====== Input material
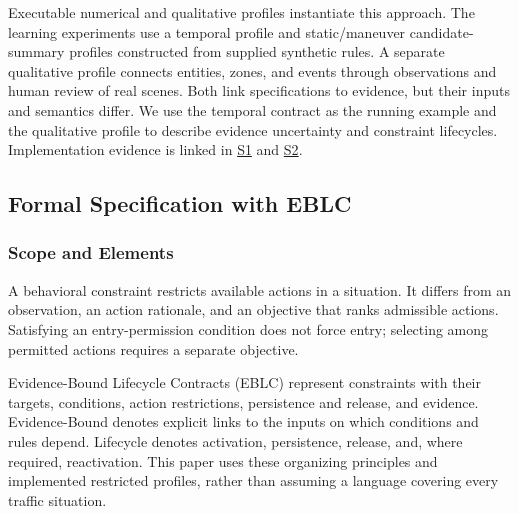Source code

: \documentclass[nolineno]{ieeeaccess}
\begin{document}
Executable numerical and qualitative profiles instantiate this approach. The learning experiments use a temporal profile and static/maneuver candidate-summary profiles constructed from supplied synthetic rules. A separate qualitative profile connects entities, zones, and events through observations and human review of real scenes. Both link specifications to evidence, but their inputs and semantics differ. We use the temporal contract as the running example and the qualitative profile to describe evidence uncertainty and constraint lifecycles. Implementation evidence is linked in \href{\detokenize{/home/jinhyun/prj_ws/prj_jin/guardsynth-cc/projects/04-guardsynth-coc/experiments/paper1_cnl_learning/temporal_preservation.py}}{S1} and \href{\detokenize{/home/jinhyun/prj_ws/prj_jin/guardsynth-cc/platforms/eblc-bcv/src/guard_synth_eblc/action_contract.py}}{S2}.\par

\subsection{Formal Specification with EBLC}

\subsubsection{Scope and Elements}

A behavioral constraint restricts available actions in a situation. It differs from an observation, an action rationale, and an objective that ranks admissible actions. Satisfying an entry-permission condition does not force entry; selecting among permitted actions requires a separate objective.\par

Evidence-Bound Lifecycle Contracts (EBLC) represent constraints with their targets, conditions, action restrictions, persistence and release, and evidence. Evidence-Bound denotes explicit links to the inputs on which conditions and rules depend. Lifecycle denotes activation, persistence, release, and, where required, reactivation. This paper uses these organizing principles and implemented restricted profiles, rather than assuming a language covering every traffic situation.\par
\end{document}
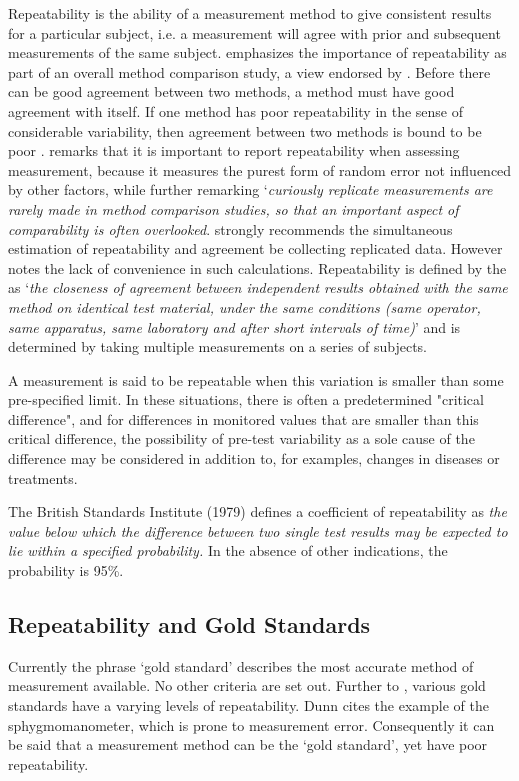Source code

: \documentclass[MAIN.tex]{subfiles}
\begin{document}
Repeatability is the ability of a measurement method to give consistent results for a particular subject, i.e. a measurement will agree with prior and subsequent measurements of the same subject. \citet{Barnhart} emphasizes the importance of repeatability as part of an overall method comparison study, a view endorsed by \citet{BXC2008}. Before there can be good agreement between two methods, a method must have good agreement with itself. If one method has poor repeatability in the sense of considerable
variability, then agreement between two methods is bound to be
poor \citep{ARoy2009}. \citet{Barnhart} remarks that it is important to report repeatability when assessing
measurement, because it measures the purest form of random error
not influenced by other factors, while further remarking `\textit{curiously replicate measurements are rarely made in method comparison studies, so that an important aspect of comparability is often overlooked}. \citet{BA99} strongly recommends the simultaneous estimation of repeatability and agreement be collecting replicated data.
However \citet{ARoy2009} notes the lack of convenience in such calculations. 	Repeatability is defined by the \citet{IUPAC} as `\textit{the closeness of agreement between independent results obtained with the same method on identical test material, under the same conditions (same
	operator, same apparatus, same laboratory and after short intervals of time)}'  and is determined by taking multiple measurements on a series of subjects.




A measurement is said to be repeatable when this variation is smaller than some pre-specified limit. In these situations, there is often a predetermined "critical difference", and for differences in monitored values that are smaller than this critical difference, the possibility of pre-test variability as a sole cause of the difference may be considered in addition to, for examples, changes in diseases or treatments. 


The British Standards Institute (1979) defines a coefficient of repeatability  as \emph{the value below which the difference between two single test results may be expected to lie within a specified probability.} In the absence of other indications, the probability is 95\%.

\subsection{Repeatability and Gold Standards}
Currently the phrase `gold standard' describes the most accurate method of measurement available. No other criteria are set out. Further to \citet{dunnSEME}, various gold standards have a varying levels of repeatability. Dunn cites the example of the sphygmomanometer, which is prone to measurement error. Consequently it can be said that a measurement method can be the `gold standard', yet have poor repeatability. 
\end{document}
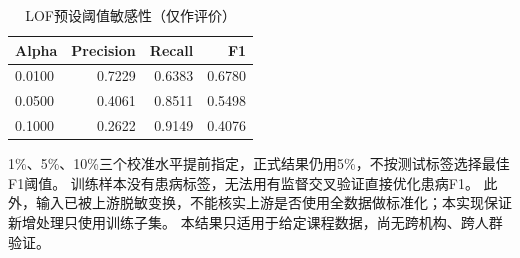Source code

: \begin{table}[tbp]\caption{LOF预设阈值敏感性（仅作评价）}\label{tab:m3sensitivity}\centering
\setlength{\tabcolsep}{3pt}\begin{tabular}{lrrr}
\toprule
Alpha & Precision & Recall & F1\\
\midrule
0.0100 & 0.7229 & 0.6383 & 0.6780\\
0.0500 & 0.4061 & 0.8511 & 0.5498\\
0.1000 & 0.2622 & 0.9149 & 0.4076\\
\bottomrule\end{tabular}\end{table}
1\%、5\%、10\%三个校准水平提前指定，正式结果仍用5\%，不按测试标签选择最佳F1阈值。
训练样本没有患病标签，无法用有监督交叉验证直接优化患病F1。
此外，输入已被上游脱敏变换，不能核实上游是否使用全数据做标准化；本实现保证新增处理只使用训练子集。
本结果只适用于给定课程数据，尚无跨机构、跨人群验证。
\FloatBarrier
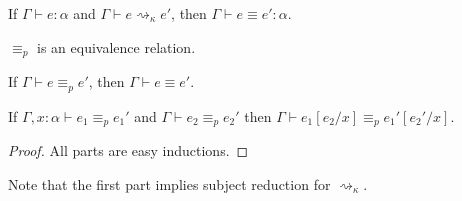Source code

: \begin{lemma}
\begin{thmlist}
\item If $\Gamma\vdash e:\alpha$ and $\Gamma\vdash e\rightsquigarrow_\kappa e'$, then $\Gamma\vdash e\equiv e':\alpha$.
\item $\equiv_p$ is an equivalence relation.
\item If $\Gamma\vdash e\equiv_p e'$, then $\Gamma\vdash e\equiv e'$.
\item\label{item:p_subst} If $\Gamma,x:\alpha\vdash e_1\equiv_p e_1'$ and $\Gamma\vdash e_2\equiv_p e_2'$ then $\Gamma\vdash e_1[e_2/x]\equiv_p e_1'[e_2'/x]$.
\end{thmlist}
\end{lemma}
\begin{proof}
All parts are easy inductions.
\end{proof}
Note that the first part implies subject reduction for $\rightsquigarrow_\kappa$.

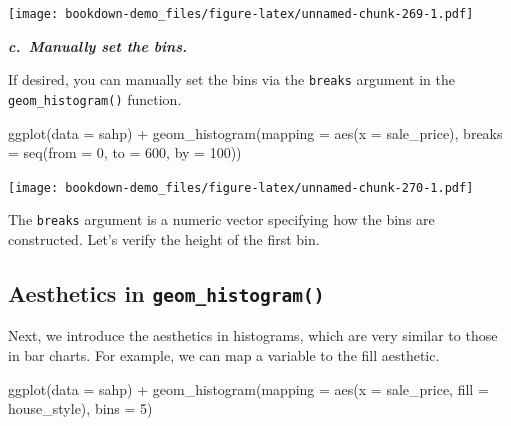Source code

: \documentclass[
]{book}
\newenvironment{Shaded}{\begin{snugshade}}{\end{snugshade}}
\newcommand{\AttributeTok}[1]{\textcolor[rgb]{0.77,0.63,0.00}{#1}}
\newcommand{\CommentTok}[1]{\textcolor[rgb]{0.56,0.35,0.01}{\textit{#1}}}
\newcommand{\DecValTok}[1]{\textcolor[rgb]{0.00,0.00,0.81}{#1}}
\newcommand{\FunctionTok}[1]{\textcolor[rgb]{0.00,0.00,0.00}{#1}}
\newcommand{\NormalTok}[1]{#1}
\newcommand{\SpecialCharTok}[1]{\textcolor[rgb]{0.00,0.00,0.00}{#1}}
\begin{document}
\texttt{[image: bookdown-demo\_files/figure-latex/unnamed-chunk-269-1.pdf]}

\textbf{\emph{c.~Manually set the bins.}}

If desired, you can manually set the bins via the \texttt{breaks} argument in the \texttt{geom\_histogram()} function.

\begin{Shaded}
\begin{Highlighting}[]
\FunctionTok{ggplot}\NormalTok{(}\AttributeTok{data =}\NormalTok{ sahp) }\SpecialCharTok{+} \FunctionTok{geom\_histogram}\NormalTok{(}\AttributeTok{mapping =} \FunctionTok{aes}\NormalTok{(}\AttributeTok{x =}\NormalTok{ sale\_price), }\AttributeTok{breaks =} \FunctionTok{seq}\NormalTok{(}\AttributeTok{from =} \DecValTok{0}\NormalTok{, }\AttributeTok{to =} \DecValTok{600}\NormalTok{, }\AttributeTok{by =} \DecValTok{100}\NormalTok{))  }
\end{Highlighting}
\end{Shaded}

\texttt{[image: bookdown-demo\_files/figure-latex/unnamed-chunk-270-1.pdf]}

The \texttt{breaks} argument is a numeric vector specifying how the bins are constructed. Let's verify the height of the first bin.

\begin{Shaded}
\end{Shaded}

\hypertarget{aesthetics-in-geom_histogram}{%
\subsection{\texorpdfstring{Aesthetics in \texttt{geom\_histogram()}}{Aesthetics in geom\_histogram()}}\label{aesthetics-in-geom_histogram}}

Next, we introduce the aesthetics in histograms, which are very similar to those in bar charts. For example, we can map a variable to the fill aesthetic.

\begin{Shaded}
\begin{Highlighting}[]
\FunctionTok{ggplot}\NormalTok{(}\AttributeTok{data =}\NormalTok{ sahp) }\SpecialCharTok{+} \FunctionTok{geom\_histogram}\NormalTok{(}\AttributeTok{mapping =} \FunctionTok{aes}\NormalTok{(}\AttributeTok{x =}\NormalTok{ sale\_price, }\AttributeTok{fill =}\NormalTok{ house\_style), }\AttributeTok{bins =} \DecValTok{5}\NormalTok{)}
\end{Highlighting}
\end{Shaded}
\end{document}
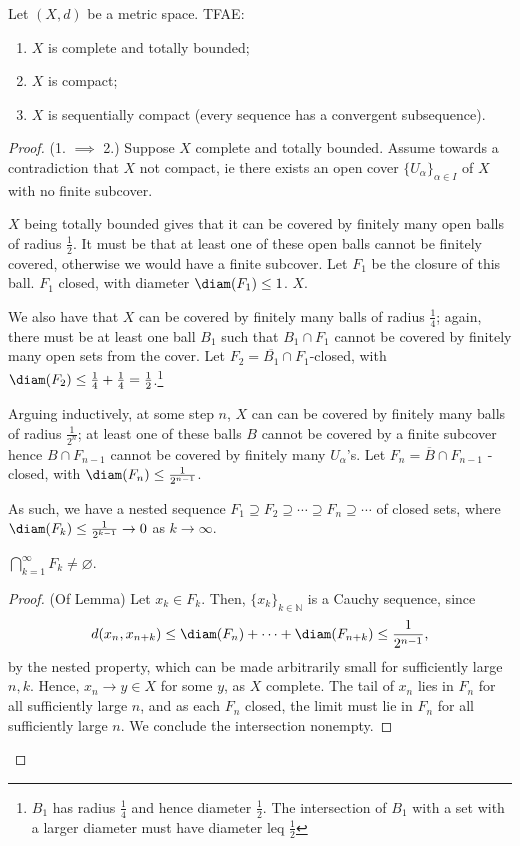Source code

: \begin{theorem}
    Let $(X,d)$ be a metric space. TFAE:
        \begin{enumerate}
            \item $X$ is complete and totally bounded;
            \item $X$ is compact;
            \item $X$ is sequentially compact (every sequence has a convergent subsequence).
        \end{enumerate}
\end{theorem}

\begin{proof}
    (1. $\implies$ 2.) Suppose $X$ complete and totally bounded. Assume towards a contradiction that $X$ not compact, ie there exists an open cover $\{U_\alpha\}_{\alpha \in I}$ of $X$ with no finite subcover. 
    
    $X$ being totally bounded gives that it can be covered by finitely many open balls of radius $\frac{1}{2}$. It must be that at least one of these open balls cannot be finitely covered, otherwise we would have a finite subcover. Let $F_1$ be the closure of this ball. $F_1$ closed, with diameter $\diam(F_1)\leq 1$. $X$.

    We also have that $X$ can be covered by finitely many balls of radius $\frac{1}{4}$; again, there must be at least one ball $B_1$ such that $B_1 \cap F_1$ cannot be covered by finitely many open sets from the cover. Let $F_2 = \overline{B_1} \cap F_1$-closed, with $\diam (F_2) \leq \frac{1}{4} + \frac{1}{4} = \frac{1}{2}$.\footnote{$B_1$ has radius $\frac{1}{4}$ and hence diameter $\frac{1}{2}$. The intersection of $B_1$ with a set with a larger diameter must have diameter leq $\frac{1}{2}$}

    Arguing inductively, at some step $n$, $X$ can can be covered by finitely many balls of radius $\frac{1}{2^n}$; at least one of these balls $B$ cannot be covered by a finite subcover hence $B \cap  F_{n-1}$ cannot be covered by finitely many $U_\alpha$'s. Let $F_n = \overline{B} \cap F_{n-1}$ -closed, with $\diam (F_n) \leq \frac{1}{2^{n-1}}$.
    
    As such, we have a nested sequence $F_1 \supseteq F_2 \supseteq \cdots \supseteq F_n \supseteq \cdots $ of closed sets, where $\diam (F_{k}) \leq \frac{1}{2^{k-1}} \to 0$ as $k \to \infty$.

    \begin{lemma-inline}
        $\bigcap_{k=1}^\infty F_k\neq \varnothing$.
    \end{lemma-inline}
    \begin{proof}(Of Lemma)
        Let $x_k \in F_k$. Then, $\{x_k\}_{k \in \mathbb{N}}$ is a Cauchy sequence, since $$
        d(x_n, x_{n+k}) \leq \diam(F_{n}) + \cdots + \diam(F_{n+k}) \leq \frac{1}{2^{n-1}},
        $$
        by the nested property, which can be made arbitrarily small for sufficiently large $n, k$. Hence, $x_n \to y \in X$ for some $y$, as $X$ complete. The tail of $x_n$ lies in $F_n$ for all sufficiently large $n$, and as each $F_n$ closed, the limit must lie in $F_n$ for all sufficiently large $n$. We conclude the intersection nonempty.
    \end{proof}


\end{proof}
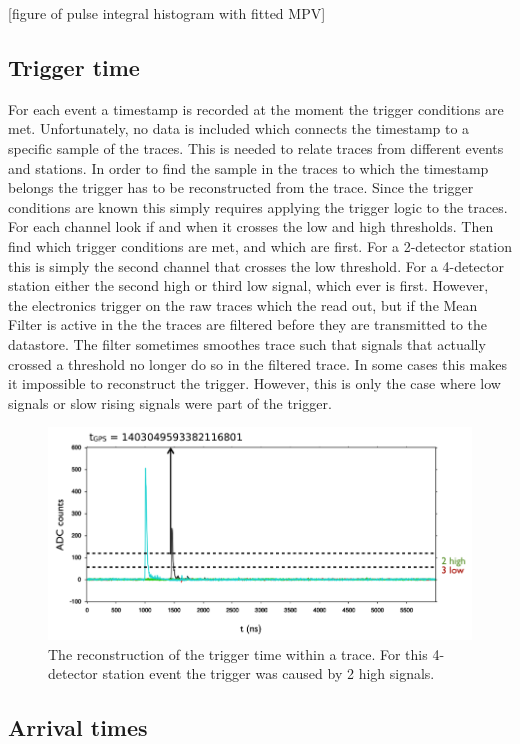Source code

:[figure of pulse integral histogram with fitted MPV]


\subsection{Trigger time}
\label{sec:trigger_time}

For each event a \gps timestamp is recorded at the moment the trigger conditions are met. Unfortunately, no data is included which connects the \gps timestamp to a specific sample of the traces. This is needed to relate traces from different events and stations. In order to find the sample in the traces to which the \gps timestamp belongs the trigger has to be reconstructed from the trace. Since the trigger conditions are known this simply requires applying the trigger logic to the traces. For each channel look if and when it crosses the low and high thresholds. Then find which trigger conditions are met, and which are first. For a 2-detector station this is simply the second channel that crosses the low threshold. For a 4-detector station either the second high or third low signal, which ever is first. However, the \hisparc electronics trigger on the raw traces which the \adcs read out, but if the Mean Filter is active in the \daq the traces are filtered before they are transmitted to the datastore. The filter sometimes smoothes trace such that signals that actually crossed a threshold no longer do so in the filtered trace. In some cases this makes it impossible to reconstruct the trigger. However, this is only the case where low signals or slow rising signals were part of the trigger.

\begin{figure}
    \centering
    \includegraphics[width=0.7\linewidth]{plots/processing/trigger_time.png}
    \caption{The reconstruction of the trigger time within a trace. For this 4-detector station event the trigger was caused by 2 high signals.}
    \label{fig:trigger_time}
\end{figure}


\subsection{Arrival times}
============
Exercise description. Your answer should be all lines from the data that contain "methods".

Written response.
Repeatability is the ability of a measurement method to give consistent results for a particular subject, i.e. a measurement will agree with prior and subsequent measurements of the same subject. \citet{Barnhart} emphasizes the importance of repeatability as part of an overall method comparison study, a view endorsed by \citet{BXC2008}. Before there can be good agreement between two methods, a method must have good agreement with itself. If one method has poor repeatability in the sense of considerable
variability, then agreement between two methods is bound to be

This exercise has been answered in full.